PROBLEM DETAILS
In the records below, find the line containing "## Technologies"; restate it and every later line word for word, through the last.

MATERIAL SHOWN
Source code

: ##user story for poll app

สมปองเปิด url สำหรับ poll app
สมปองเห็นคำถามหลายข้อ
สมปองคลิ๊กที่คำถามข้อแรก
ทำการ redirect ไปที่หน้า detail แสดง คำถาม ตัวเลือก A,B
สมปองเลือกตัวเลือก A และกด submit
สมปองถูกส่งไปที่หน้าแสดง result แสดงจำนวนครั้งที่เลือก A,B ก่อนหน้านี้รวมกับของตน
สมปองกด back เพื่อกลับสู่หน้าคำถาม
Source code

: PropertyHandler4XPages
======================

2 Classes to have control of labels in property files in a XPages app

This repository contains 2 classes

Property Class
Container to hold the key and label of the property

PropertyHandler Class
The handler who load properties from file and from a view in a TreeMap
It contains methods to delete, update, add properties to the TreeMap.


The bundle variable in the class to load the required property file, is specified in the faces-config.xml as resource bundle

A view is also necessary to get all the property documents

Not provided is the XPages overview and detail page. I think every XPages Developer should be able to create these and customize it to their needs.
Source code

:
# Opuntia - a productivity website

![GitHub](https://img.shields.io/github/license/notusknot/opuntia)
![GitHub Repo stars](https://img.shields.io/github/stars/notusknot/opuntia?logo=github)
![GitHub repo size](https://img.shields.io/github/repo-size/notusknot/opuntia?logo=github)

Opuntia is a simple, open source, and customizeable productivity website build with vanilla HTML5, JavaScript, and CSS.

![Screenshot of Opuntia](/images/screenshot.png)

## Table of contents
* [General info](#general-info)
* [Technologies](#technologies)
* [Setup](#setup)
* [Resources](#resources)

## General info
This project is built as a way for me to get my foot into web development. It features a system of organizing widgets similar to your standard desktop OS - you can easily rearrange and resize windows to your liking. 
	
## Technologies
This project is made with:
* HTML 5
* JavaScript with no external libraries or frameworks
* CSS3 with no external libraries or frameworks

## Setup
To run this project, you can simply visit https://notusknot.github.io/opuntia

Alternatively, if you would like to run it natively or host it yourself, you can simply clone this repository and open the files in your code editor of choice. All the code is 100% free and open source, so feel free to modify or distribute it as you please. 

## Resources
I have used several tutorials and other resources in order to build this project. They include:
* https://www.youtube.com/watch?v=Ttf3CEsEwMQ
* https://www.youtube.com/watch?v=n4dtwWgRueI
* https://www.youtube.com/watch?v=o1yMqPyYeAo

FINISHED TASK
## Technologies
This project is made with:
* HTML 5
* JavaScript with no external libraries or frameworks
* CSS3 with no external libraries or frameworks

## Setup
To run this project, you can simply visit https://notusknot.github.io/opuntia

Alternatively, if you would like to run it natively or host it yourself, you can simply clone this repository and open the files in your code editor of choice. All the code is 100% free and open source, so feel free to modify or distribute it as you please. 

## Resources
I have used several tutorials and other resources in order to build this project. They include:
* https://www.youtube.com/watch?v=Ttf3CEsEwMQ
* https://www.youtube.com/watch?v=n4dtwWgRueI
* https://www.youtube.com/watch?v=o1yMqPyYeAo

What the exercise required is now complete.